** DIRECTIONS **
So that nothing is lost, write out all the lines below exactly.

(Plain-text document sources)
*** Block opens ***

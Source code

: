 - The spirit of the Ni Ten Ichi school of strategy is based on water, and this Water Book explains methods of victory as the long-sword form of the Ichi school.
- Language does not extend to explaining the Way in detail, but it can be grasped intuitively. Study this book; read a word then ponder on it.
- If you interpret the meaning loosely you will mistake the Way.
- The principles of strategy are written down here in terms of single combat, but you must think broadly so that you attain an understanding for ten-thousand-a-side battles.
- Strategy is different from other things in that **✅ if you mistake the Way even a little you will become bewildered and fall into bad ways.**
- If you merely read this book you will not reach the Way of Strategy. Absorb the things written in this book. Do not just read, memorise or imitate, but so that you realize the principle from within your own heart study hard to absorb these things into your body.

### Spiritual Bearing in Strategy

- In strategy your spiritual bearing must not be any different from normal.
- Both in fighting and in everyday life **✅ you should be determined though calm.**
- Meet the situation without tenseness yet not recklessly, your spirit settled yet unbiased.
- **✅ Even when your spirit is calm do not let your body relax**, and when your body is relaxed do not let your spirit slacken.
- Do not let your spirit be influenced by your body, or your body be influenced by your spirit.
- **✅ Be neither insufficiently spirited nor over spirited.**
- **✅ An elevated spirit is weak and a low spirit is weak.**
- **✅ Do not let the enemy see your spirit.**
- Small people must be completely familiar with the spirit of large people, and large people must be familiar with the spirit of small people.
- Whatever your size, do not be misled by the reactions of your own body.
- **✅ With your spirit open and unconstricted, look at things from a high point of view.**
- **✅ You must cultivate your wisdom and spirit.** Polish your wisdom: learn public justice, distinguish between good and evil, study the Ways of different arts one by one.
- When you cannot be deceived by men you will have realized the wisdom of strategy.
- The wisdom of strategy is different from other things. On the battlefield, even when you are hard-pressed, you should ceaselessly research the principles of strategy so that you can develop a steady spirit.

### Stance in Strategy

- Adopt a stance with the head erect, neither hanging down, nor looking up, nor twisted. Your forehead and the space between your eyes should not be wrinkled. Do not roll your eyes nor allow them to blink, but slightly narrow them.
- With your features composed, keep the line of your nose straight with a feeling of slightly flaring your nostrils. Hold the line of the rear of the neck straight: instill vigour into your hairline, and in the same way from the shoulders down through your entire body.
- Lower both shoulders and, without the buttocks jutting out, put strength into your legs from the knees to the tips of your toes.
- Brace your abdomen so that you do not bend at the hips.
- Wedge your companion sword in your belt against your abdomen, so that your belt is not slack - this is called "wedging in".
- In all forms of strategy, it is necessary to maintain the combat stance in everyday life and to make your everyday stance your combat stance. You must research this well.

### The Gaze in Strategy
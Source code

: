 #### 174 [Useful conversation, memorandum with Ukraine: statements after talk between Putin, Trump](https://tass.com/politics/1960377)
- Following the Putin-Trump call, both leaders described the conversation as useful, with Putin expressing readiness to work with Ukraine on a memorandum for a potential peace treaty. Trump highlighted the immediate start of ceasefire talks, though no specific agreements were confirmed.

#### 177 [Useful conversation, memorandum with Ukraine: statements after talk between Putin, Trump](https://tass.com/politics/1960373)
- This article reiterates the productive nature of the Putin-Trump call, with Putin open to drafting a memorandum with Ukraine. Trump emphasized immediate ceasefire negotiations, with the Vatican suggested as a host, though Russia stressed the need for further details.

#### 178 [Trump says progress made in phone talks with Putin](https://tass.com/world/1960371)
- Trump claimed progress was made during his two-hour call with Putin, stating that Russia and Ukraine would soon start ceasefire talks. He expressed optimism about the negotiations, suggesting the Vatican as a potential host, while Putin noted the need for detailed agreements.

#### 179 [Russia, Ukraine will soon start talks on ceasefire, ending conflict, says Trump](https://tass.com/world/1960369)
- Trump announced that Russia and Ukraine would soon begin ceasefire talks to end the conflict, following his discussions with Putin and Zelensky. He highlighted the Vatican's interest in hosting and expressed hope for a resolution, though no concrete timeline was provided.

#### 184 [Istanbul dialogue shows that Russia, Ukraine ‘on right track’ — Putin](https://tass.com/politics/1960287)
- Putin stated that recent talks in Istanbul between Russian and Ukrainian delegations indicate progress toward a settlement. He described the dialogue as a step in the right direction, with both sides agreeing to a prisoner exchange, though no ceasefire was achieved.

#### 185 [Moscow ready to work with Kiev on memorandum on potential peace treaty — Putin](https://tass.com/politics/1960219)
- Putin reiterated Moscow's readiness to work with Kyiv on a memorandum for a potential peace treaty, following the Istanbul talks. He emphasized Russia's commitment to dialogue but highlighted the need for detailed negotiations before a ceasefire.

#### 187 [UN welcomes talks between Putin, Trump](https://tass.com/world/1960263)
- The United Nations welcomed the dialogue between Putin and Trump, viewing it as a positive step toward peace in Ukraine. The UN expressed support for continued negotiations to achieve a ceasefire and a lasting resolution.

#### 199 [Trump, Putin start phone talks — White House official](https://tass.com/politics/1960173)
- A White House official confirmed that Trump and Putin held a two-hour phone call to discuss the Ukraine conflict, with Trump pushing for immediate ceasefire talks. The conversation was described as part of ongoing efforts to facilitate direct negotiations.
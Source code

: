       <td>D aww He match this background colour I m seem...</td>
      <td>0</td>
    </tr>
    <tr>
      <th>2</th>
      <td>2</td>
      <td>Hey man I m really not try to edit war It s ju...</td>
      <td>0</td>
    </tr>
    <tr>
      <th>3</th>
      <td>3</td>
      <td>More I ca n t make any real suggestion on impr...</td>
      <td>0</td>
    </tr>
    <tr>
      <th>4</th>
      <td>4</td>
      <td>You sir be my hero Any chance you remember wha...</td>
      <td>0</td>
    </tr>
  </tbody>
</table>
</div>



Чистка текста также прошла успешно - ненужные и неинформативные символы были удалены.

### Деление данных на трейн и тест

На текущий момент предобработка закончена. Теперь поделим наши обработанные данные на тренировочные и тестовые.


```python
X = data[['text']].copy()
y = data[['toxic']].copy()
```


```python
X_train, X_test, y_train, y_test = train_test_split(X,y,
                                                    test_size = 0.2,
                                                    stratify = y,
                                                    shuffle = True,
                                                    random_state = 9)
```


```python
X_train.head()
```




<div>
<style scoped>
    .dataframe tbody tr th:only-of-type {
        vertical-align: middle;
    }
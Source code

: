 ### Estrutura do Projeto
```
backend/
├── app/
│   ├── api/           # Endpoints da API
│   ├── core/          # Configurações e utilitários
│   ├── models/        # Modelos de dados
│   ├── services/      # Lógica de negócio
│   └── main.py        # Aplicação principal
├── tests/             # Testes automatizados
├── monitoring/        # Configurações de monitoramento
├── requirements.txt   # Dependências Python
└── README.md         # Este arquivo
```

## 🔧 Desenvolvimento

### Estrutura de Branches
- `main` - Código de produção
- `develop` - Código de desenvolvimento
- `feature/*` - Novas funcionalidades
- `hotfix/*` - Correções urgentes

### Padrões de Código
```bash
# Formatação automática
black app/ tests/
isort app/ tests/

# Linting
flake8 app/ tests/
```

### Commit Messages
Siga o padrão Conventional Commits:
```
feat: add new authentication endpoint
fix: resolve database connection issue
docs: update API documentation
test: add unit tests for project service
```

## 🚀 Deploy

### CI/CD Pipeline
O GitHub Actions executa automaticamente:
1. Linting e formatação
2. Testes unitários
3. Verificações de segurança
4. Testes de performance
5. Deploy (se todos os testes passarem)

*** Block closes ***

** TASK ANSWER **
Source code

: - The spirit of the Ni Ten Ichi school of strategy is based on water, and this Water Book explains methods of victory as the long-sword form of the Ichi school.
- Language does not extend to explaining the Way in detail, but it can be grasped intuitively. Study this book; read a word then ponder on it.
- If you interpret the meaning loosely you will mistake the Way.
- The principles of strategy are written down here in terms of single combat, but you must think broadly so that you attain an understanding for ten-thousand-a-side battles.
- Strategy is different from other things in that **✅ if you mistake the Way even a little you will become bewildered and fall into bad ways.**
- If you merely read this book you will not reach the Way of Strategy. Absorb the things written in this book. Do not just read, memorise or imitate, but so that you realize the principle from within your own heart study hard to absorb these things into your body.

### Spiritual Bearing in Strategy

- In strategy your spiritual bearing must not be any different from normal.
- Both in fighting and in everyday life **✅ you should be determined though calm.**
- Meet the situation without tenseness yet not recklessly, your spirit settled yet unbiased.
- **✅ Even when your spirit is calm do not let your body relax**, and when your body is relaxed do not let your spirit slacken.
- Do not let your spirit be influenced by your body, or your body be influenced by your spirit.
- **✅ Be neither insufficiently spirited nor over spirited.**
- **✅ An elevated spirit is weak and a low spirit is weak.**
- **✅ Do not let the enemy see your spirit.**
- Small people must be completely familiar with the spirit of large people, and large people must be familiar with the spirit of small people.
- Whatever your size, do not be misled by the reactions of your own body.
- **✅ With your spirit open and unconstricted, look at things from a high point of view.**
- **✅ You must cultivate your wisdom and spirit.** Polish your wisdom: learn public justice, distinguish between good and evil, study the Ways of different arts one by one.
- When you cannot be deceived by men you will have realized the wisdom of strategy.
- The wisdom of strategy is different from other things. On the battlefield, even when you are hard-pressed, you should ceaselessly research the principles of strategy so that you can develop a steady spirit.

### Stance in Strategy

- Adopt a stance with the head erect, neither hanging down, nor looking up, nor twisted. Your forehead and the space between your eyes should not be wrinkled. Do not roll your eyes nor allow them to blink, but slightly narrow them.
- With your features composed, keep the line of your nose straight with a feeling of slightly flaring your nostrils. Hold the line of the rear of the neck straight: instill vigour into your hairline, and in the same way from the shoulders down through your entire body.
- Lower both shoulders and, without the buttocks jutting out, put strength into your legs from the knees to the tips of your toes.
- Brace your abdomen so that you do not bend at the hips.
- Wedge your companion sword in your belt against your abdomen, so that your belt is not slack - this is called "wedging in".
- In all forms of strategy, it is necessary to maintain the combat stance in everyday life and to make your everyday stance your combat stance. You must research this well.

### The Gaze in Strategy
Source code

: #### 174 [Useful conversation, memorandum with Ukraine: statements after talk between Putin, Trump](https://tass.com/politics/1960377)
- Following the Putin-Trump call, both leaders described the conversation as useful, with Putin expressing readiness to work with Ukraine on a memorandum for a potential peace treaty. Trump highlighted the immediate start of ceasefire talks, though no specific agreements were confirmed.

#### 177 [Useful conversation, memorandum with Ukraine: statements after talk between Putin, Trump](https://tass.com/politics/1960373)
- This article reiterates the productive nature of the Putin-Trump call, with Putin open to drafting a memorandum with Ukraine. Trump emphasized immediate ceasefire negotiations, with the Vatican suggested as a host, though Russia stressed the need for further details.

#### 178 [Trump says progress made in phone talks with Putin](https://tass.com/world/1960371)
- Trump claimed progress was made during his two-hour call with Putin, stating that Russia and Ukraine would soon start ceasefire talks. He expressed optimism about the negotiations, suggesting the Vatican as a potential host, while Putin noted the need for detailed agreements.

#### 179 [Russia, Ukraine will soon start talks on ceasefire, ending conflict, says Trump](https://tass.com/world/1960369)
- Trump announced that Russia and Ukraine would soon begin ceasefire talks to end the conflict, following his discussions with Putin and Zelensky. He highlighted the Vatican's interest in hosting and expressed hope for a resolution, though no concrete timeline was provided.

#### 184 [Istanbul dialogue shows that Russia, Ukraine ‘on right track’ — Putin](https://tass.com/politics/1960287)
- Putin stated that recent talks in Istanbul between Russian and Ukrainian delegations indicate progress toward a settlement. He described the dialogue as a step in the right direction, with both sides agreeing to a prisoner exchange, though no ceasefire was achieved.

#### 185 [Moscow ready to work with Kiev on memorandum on potential peace treaty — Putin](https://tass.com/politics/1960219)
- Putin reiterated Moscow's readiness to work with Kyiv on a memorandum for a potential peace treaty, following the Istanbul talks. He emphasized Russia's commitment to dialogue but highlighted the need for detailed negotiations before a ceasefire.

#### 187 [UN welcomes talks between Putin, Trump](https://tass.com/world/1960263)
- The United Nations welcomed the dialogue between Putin and Trump, viewing it as a positive step toward peace in Ukraine. The UN expressed support for continued negotiations to achieve a ceasefire and a lasting resolution.

#### 199 [Trump, Putin start phone talks — White House official](https://tass.com/politics/1960173)
- A White House official confirmed that Trump and Putin held a two-hour phone call to discuss the Ukraine conflict, with Trump pushing for immediate ceasefire talks. The conversation was described as part of ongoing efforts to facilitate direct negotiations.
Source code

:       <td>D aww He match this background colour I m seem...</td>
      <td>0</td>
    </tr>
    <tr>
      <th>2</th>
      <td>2</td>
      <td>Hey man I m really not try to edit war It s ju...</td>
      <td>0</td>
    </tr>
    <tr>
      <th>3</th>
      <td>3</td>
      <td>More I ca n t make any real suggestion on impr...</td>
      <td>0</td>
    </tr>
    <tr>
      <th>4</th>
      <td>4</td>
      <td>You sir be my hero Any chance you remember wha...</td>
      <td>0</td>
    </tr>
  </tbody>
</table>
</div>



Чистка текста также прошла успешно - ненужные и неинформативные символы были удалены.

### Деление данных на трейн и тест

На текущий момент предобработка закончена. Теперь поделим наши обработанные данные на тренировочные и тестовые.


```python
X = data[['text']].copy()
y = data[['toxic']].copy()
```


```python
X_train, X_test, y_train, y_test = train_test_split(X,y,
                                                    test_size = 0.2,
                                                    stratify = y,
                                                    shuffle = True,
                                                    random_state = 9)
```


```python
X_train.head()
```




<div>
<style scoped>
    .dataframe tbody tr th:only-of-type {
        vertical-align: middle;
    }
Source code

: ### Estrutura do Projeto
```
backend/
├── app/
│   ├── api/           # Endpoints da API
│   ├── core/          # Configurações e utilitários
│   ├── models/        # Modelos de dados
│   ├── services/      # Lógica de negócio
│   └── main.py        # Aplicação principal
├── tests/             # Testes automatizados
├── monitoring/        # Configurações de monitoramento
├── requirements.txt   # Dependências Python
└── README.md         # Este arquivo
```

## 🔧 Desenvolvimento

### Estrutura de Branches
- `main` - Código de produção
- `develop` - Código de desenvolvimento
- `feature/*` - Novas funcionalidades
- `hotfix/*` - Correções urgentes

### Padrões de Código
```bash
# Formatação automática
black app/ tests/
isort app/ tests/

# Linting
flake8 app/ tests/
```

### Commit Messages
Siga o padrão Conventional Commits:
```
feat: add new authentication endpoint
fix: resolve database connection issue
docs: update API documentation
test: add unit tests for project service
```

## 🚀 Deploy

### CI/CD Pipeline
O GitHub Actions executa automaticamente:
1. Linting e formatação
2. Testes unitários
3. Verificações de segurança
4. Testes de performance
5. Deploy (se todos os testes passarem)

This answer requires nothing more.